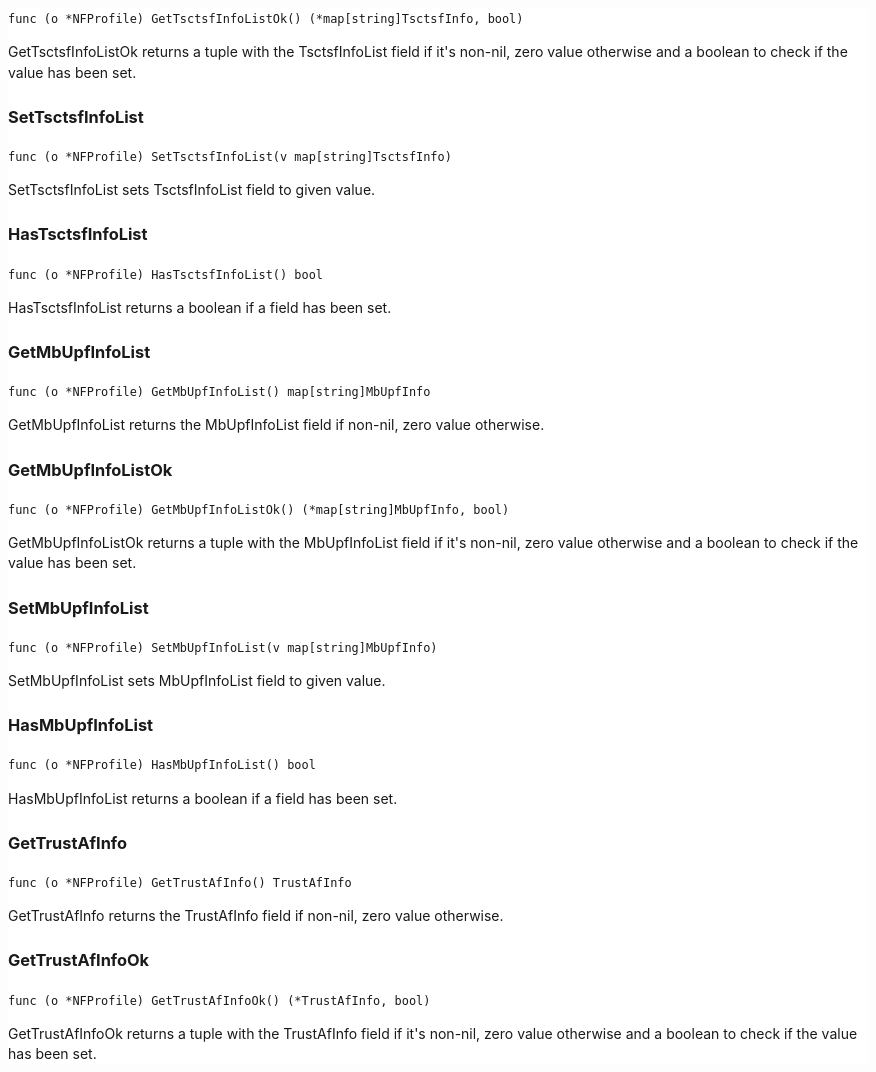`func (o *NFProfile) GetTsctsfInfoListOk() (*map[string]TsctsfInfo, bool)`

GetTsctsfInfoListOk returns a tuple with the TsctsfInfoList field if it's non-nil, zero value otherwise
and a boolean to check if the value has been set.

### SetTsctsfInfoList

`func (o *NFProfile) SetTsctsfInfoList(v map[string]TsctsfInfo)`

SetTsctsfInfoList sets TsctsfInfoList field to given value.

### HasTsctsfInfoList

`func (o *NFProfile) HasTsctsfInfoList() bool`

HasTsctsfInfoList returns a boolean if a field has been set.

### GetMbUpfInfoList

`func (o *NFProfile) GetMbUpfInfoList() map[string]MbUpfInfo`

GetMbUpfInfoList returns the MbUpfInfoList field if non-nil, zero value otherwise.

### GetMbUpfInfoListOk

`func (o *NFProfile) GetMbUpfInfoListOk() (*map[string]MbUpfInfo, bool)`

GetMbUpfInfoListOk returns a tuple with the MbUpfInfoList field if it's non-nil, zero value otherwise
and a boolean to check if the value has been set.

### SetMbUpfInfoList

`func (o *NFProfile) SetMbUpfInfoList(v map[string]MbUpfInfo)`

SetMbUpfInfoList sets MbUpfInfoList field to given value.

### HasMbUpfInfoList

`func (o *NFProfile) HasMbUpfInfoList() bool`

HasMbUpfInfoList returns a boolean if a field has been set.

### GetTrustAfInfo

`func (o *NFProfile) GetTrustAfInfo() TrustAfInfo`

GetTrustAfInfo returns the TrustAfInfo field if non-nil, zero value otherwise.

### GetTrustAfInfoOk

`func (o *NFProfile) GetTrustAfInfoOk() (*TrustAfInfo, bool)`

GetTrustAfInfoOk returns a tuple with the TrustAfInfo field if it's non-nil, zero value otherwise
and a boolean to check if the value has been set.
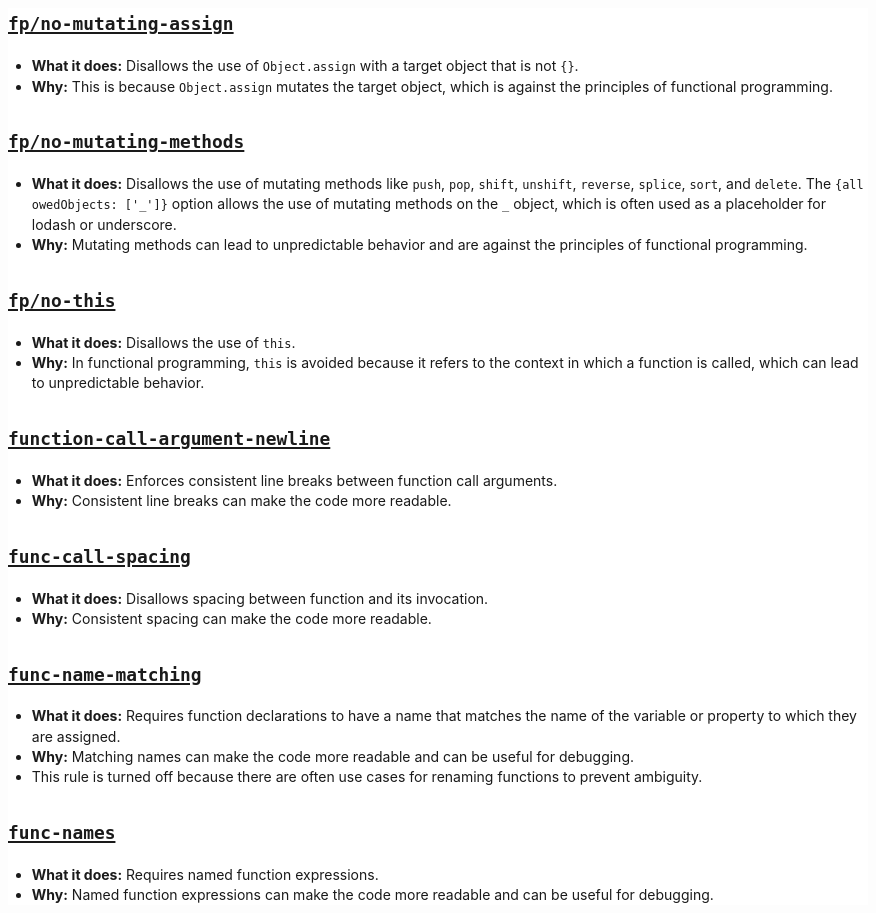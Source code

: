 ## [`fp/no-mutating-assign`](https://github.com/jfmengels/eslint-plugin-fp/blob/master/docs/rules/no-mutating-assign.md)
- **What it does:** Disallows the use of `Object.assign` with a target object that is not `{}`.
- **Why:** This is because `Object.assign` mutates the target object, which is against the principles of functional programming.

## [`fp/no-mutating-methods`](https://github.com/jfmengels/eslint-plugin-fp/blob/master/docs/rules/no-mutating-methods.md)
- **What it does:** Disallows the use of mutating methods like `push`, `pop`, `shift`, `unshift`, `reverse`, `splice`, `sort`, and `delete`. The `{allowedObjects: ['_']}` option allows the use of mutating methods on the `_` object, which is often used as a placeholder for lodash or underscore.
- **Why:** Mutating methods can lead to unpredictable behavior and are against the principles of functional programming.

## [`fp/no-this`](https://github.com/jfmengels/eslint-plugin-fp/blob/master/docs/rules/no-this.md)
- **What it does:** Disallows the use of `this`.
- **Why:** In functional programming, `this` is avoided because it refers to the context in which a function is called, which can lead to unpredictable behavior.

## [`function-call-argument-newline`](https://eslint.org/docs/latest/rules/function-call-argument-newline)
- **What it does:** Enforces consistent line breaks between function call arguments.
- **Why:** Consistent line breaks can make the code more readable.

## [`func-call-spacing`](https://eslint.org/docs/latest/rules/func-call-spacing)
- **What it does:** Disallows spacing between function and its invocation.
- **Why:** Consistent spacing can make the code more readable.

## [`func-name-matching`](https://eslint.org/docs/latest/rules/func-name-matching)
- **What it does:** Requires function declarations to have a name that matches the name of the variable or property to which they are assigned.
- **Why:** Matching names can make the code more readable and can be useful for debugging.
- This rule is turned off because there are often use cases for renaming functions to prevent ambiguity.

## [`func-names`](https://eslint.org/docs/latest/rules/func-names)
- **What it does:** Requires named function expressions.
- **Why:** Named function expressions can make the code more readable and can be useful for debugging.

-=-=-=-=-

**EXERCISE BRIEF:** Copy out all lines from the material above that contain the string "against".

**ANSWER BOX:**
- **Why:** This is because `Object.assign` mutates the target object, which is against the principles of functional programming.
- **Why:** Mutating methods can lead to unpredictable behavior and are against the principles of functional programming.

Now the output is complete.